(Material for this task)
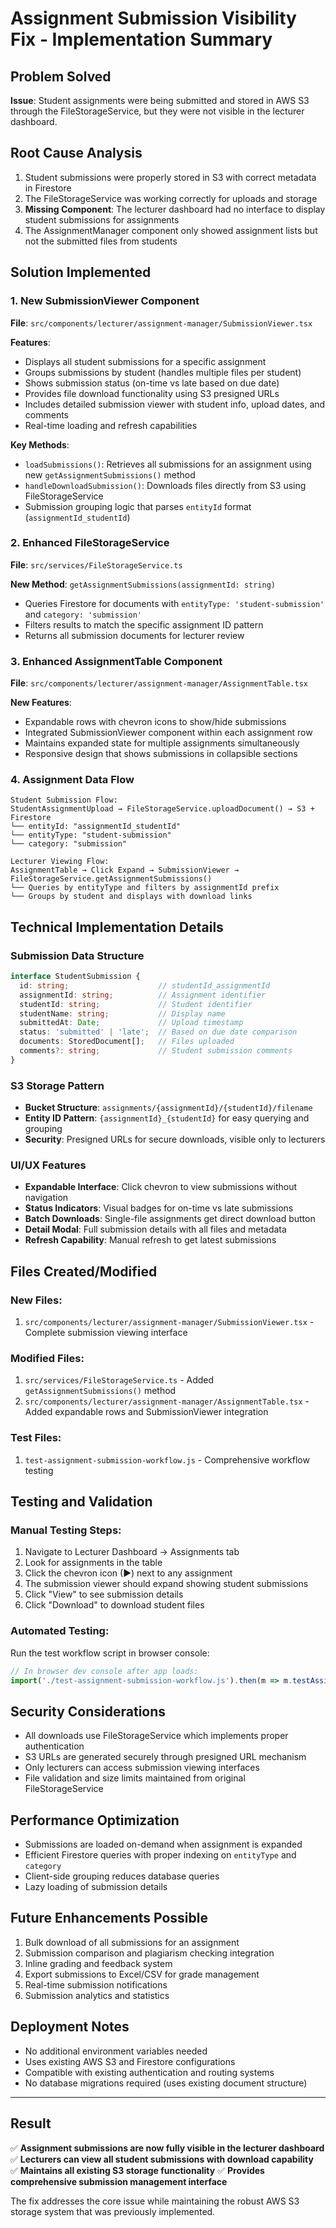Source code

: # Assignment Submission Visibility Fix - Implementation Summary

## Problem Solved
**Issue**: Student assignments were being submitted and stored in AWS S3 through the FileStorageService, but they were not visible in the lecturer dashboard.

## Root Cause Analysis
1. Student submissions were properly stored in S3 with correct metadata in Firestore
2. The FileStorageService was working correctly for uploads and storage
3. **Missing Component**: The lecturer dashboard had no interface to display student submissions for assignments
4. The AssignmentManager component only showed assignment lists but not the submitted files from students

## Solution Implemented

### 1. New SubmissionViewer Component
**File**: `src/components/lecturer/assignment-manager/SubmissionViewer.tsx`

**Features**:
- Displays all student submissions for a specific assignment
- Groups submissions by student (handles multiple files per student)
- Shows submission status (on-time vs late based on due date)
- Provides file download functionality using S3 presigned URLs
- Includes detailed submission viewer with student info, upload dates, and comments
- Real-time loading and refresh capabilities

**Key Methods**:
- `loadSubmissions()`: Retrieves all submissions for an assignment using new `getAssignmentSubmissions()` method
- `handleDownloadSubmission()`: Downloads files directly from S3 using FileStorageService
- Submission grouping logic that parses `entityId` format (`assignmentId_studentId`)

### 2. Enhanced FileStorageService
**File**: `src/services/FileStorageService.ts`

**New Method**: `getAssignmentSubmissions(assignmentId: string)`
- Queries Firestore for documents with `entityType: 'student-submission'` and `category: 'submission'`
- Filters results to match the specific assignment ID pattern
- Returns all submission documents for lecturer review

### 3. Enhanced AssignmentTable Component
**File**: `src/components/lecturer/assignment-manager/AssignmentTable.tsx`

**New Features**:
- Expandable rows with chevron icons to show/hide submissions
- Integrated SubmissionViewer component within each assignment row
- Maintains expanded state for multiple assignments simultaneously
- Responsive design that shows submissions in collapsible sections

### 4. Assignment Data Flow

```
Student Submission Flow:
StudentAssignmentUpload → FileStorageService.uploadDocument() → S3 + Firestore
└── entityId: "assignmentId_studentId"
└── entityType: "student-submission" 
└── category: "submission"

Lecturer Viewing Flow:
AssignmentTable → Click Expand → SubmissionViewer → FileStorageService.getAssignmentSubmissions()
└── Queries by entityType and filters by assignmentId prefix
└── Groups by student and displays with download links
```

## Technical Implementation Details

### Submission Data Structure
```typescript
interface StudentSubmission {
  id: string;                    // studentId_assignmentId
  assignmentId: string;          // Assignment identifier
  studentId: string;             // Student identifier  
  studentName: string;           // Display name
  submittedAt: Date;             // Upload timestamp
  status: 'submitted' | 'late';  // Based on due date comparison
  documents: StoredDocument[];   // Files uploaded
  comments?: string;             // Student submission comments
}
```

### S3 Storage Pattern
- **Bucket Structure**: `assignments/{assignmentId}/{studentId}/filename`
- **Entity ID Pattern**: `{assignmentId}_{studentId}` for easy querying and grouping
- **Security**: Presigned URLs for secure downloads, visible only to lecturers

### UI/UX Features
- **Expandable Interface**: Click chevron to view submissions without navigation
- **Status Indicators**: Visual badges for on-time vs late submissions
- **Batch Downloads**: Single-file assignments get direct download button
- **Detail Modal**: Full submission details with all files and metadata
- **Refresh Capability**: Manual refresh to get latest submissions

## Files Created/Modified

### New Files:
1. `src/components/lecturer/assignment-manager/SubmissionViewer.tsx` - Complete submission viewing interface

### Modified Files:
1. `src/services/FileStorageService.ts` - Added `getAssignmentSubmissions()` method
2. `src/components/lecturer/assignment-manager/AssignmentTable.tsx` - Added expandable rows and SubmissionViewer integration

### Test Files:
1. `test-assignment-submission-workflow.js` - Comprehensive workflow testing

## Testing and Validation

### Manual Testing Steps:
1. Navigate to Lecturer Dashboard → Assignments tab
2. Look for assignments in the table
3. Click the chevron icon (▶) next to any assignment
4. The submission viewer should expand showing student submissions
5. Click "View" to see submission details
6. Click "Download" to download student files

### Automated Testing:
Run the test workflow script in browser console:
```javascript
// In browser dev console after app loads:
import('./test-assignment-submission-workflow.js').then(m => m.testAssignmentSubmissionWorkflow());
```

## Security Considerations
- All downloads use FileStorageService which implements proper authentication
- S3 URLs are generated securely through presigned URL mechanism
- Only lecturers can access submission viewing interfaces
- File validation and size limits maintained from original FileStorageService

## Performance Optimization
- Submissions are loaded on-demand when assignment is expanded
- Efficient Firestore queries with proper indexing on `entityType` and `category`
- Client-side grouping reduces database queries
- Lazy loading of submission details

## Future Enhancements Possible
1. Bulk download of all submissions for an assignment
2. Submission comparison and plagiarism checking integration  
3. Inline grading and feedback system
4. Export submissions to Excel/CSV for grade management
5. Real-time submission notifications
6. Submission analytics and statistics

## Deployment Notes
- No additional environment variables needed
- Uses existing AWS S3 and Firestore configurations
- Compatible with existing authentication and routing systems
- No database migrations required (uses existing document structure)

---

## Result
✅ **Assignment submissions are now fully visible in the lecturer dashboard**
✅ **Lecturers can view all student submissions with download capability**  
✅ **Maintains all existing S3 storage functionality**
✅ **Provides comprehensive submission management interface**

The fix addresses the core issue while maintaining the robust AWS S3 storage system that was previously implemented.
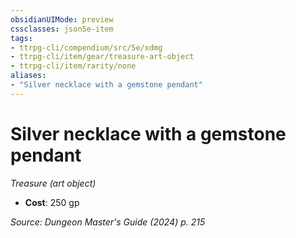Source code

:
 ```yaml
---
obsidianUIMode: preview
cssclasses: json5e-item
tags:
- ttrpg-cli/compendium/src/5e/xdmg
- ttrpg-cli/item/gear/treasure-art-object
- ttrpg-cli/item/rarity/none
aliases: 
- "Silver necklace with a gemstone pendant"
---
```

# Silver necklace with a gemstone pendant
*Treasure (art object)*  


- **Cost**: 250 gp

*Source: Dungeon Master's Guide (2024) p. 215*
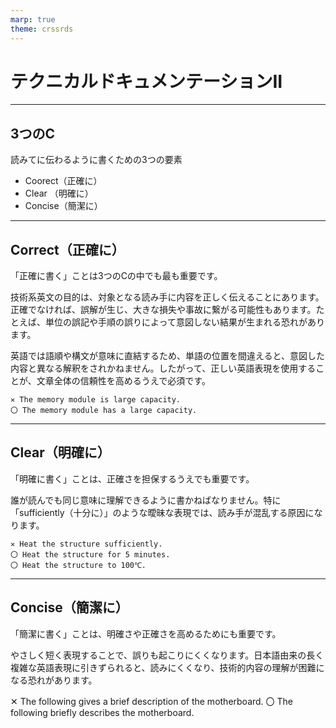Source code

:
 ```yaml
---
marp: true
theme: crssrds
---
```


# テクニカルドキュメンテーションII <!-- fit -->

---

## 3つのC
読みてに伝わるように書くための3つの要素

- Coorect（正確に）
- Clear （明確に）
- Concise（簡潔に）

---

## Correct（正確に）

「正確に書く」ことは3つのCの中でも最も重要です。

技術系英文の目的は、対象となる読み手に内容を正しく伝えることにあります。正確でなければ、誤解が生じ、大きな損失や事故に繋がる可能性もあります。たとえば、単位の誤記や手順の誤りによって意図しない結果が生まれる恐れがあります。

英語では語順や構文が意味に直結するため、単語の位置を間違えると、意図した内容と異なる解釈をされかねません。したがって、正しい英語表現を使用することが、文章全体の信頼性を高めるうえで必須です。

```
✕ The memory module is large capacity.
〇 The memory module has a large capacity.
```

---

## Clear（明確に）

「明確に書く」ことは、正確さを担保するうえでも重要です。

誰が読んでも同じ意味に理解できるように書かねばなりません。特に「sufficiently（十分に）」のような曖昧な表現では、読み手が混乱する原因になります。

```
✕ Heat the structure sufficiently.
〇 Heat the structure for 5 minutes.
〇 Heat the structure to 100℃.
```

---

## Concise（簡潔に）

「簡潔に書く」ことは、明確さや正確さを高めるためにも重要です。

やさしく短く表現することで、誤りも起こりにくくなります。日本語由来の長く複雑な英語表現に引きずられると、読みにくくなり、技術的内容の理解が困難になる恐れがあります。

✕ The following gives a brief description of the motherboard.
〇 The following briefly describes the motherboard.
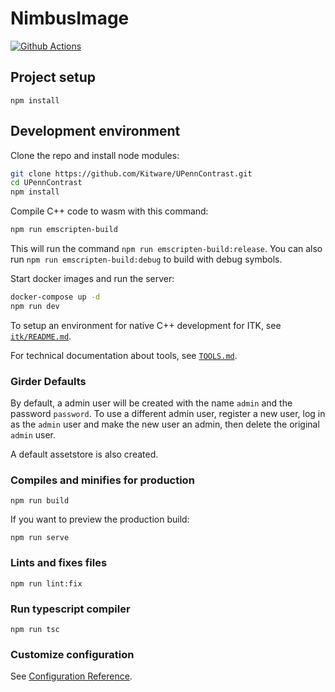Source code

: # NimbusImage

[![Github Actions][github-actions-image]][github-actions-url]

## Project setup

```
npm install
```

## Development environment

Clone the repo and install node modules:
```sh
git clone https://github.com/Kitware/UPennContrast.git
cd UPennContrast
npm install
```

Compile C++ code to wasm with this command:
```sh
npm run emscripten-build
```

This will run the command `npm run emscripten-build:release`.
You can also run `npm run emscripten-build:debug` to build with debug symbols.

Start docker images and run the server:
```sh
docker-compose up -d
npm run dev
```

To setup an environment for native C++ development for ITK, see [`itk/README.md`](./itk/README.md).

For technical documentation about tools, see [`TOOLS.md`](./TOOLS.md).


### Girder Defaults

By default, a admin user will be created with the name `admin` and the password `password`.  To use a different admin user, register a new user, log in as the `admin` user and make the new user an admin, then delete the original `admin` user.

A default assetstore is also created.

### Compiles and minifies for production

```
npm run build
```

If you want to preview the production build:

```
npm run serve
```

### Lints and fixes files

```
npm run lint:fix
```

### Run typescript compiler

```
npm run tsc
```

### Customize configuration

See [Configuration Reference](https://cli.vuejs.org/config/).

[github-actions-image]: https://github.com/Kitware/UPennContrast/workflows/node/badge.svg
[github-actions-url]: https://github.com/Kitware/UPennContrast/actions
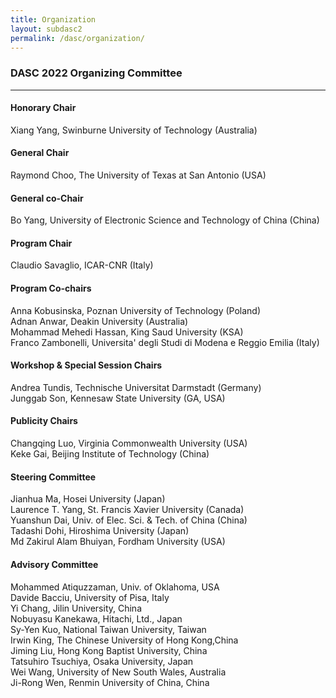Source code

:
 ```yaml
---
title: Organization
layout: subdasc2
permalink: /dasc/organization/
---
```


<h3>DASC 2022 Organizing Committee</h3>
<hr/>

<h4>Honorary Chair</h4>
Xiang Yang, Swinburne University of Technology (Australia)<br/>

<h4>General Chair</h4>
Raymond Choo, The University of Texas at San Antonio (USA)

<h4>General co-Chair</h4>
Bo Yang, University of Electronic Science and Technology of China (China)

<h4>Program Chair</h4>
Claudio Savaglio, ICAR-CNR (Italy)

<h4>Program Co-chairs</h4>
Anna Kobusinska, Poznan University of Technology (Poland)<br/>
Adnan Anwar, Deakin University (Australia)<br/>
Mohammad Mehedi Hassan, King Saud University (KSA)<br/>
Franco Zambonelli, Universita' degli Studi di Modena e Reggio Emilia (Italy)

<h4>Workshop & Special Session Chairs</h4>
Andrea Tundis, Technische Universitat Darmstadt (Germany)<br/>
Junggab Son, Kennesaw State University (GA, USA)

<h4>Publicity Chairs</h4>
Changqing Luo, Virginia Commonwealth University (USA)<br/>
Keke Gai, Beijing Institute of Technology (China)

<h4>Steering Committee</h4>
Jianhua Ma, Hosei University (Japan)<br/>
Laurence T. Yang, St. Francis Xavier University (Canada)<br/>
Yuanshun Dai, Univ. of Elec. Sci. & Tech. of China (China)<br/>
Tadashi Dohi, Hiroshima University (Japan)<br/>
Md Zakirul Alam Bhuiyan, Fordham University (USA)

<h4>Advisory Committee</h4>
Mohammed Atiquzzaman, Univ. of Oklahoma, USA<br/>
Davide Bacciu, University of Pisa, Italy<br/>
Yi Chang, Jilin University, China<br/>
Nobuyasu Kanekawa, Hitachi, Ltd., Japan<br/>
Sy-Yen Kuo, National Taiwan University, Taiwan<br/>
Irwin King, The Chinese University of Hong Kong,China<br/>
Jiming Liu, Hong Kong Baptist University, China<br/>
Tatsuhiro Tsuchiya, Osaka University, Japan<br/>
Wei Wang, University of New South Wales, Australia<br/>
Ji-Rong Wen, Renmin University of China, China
(End Material for this task)
** Exercise instructions **
Repeat, character for character, the lines of the material above from the line with "- **Security**: Presigned" through the line with "- **Status Indicators**: Visual".

** Answer to this problem **
- **Security**: Presigned URLs for secure downloads, visible only to lecturers

### UI/UX Features
- **Expandable Interface**: Click chevron to view submissions without navigation
- **Status Indicators**: Visual badges for on-time vs late submissions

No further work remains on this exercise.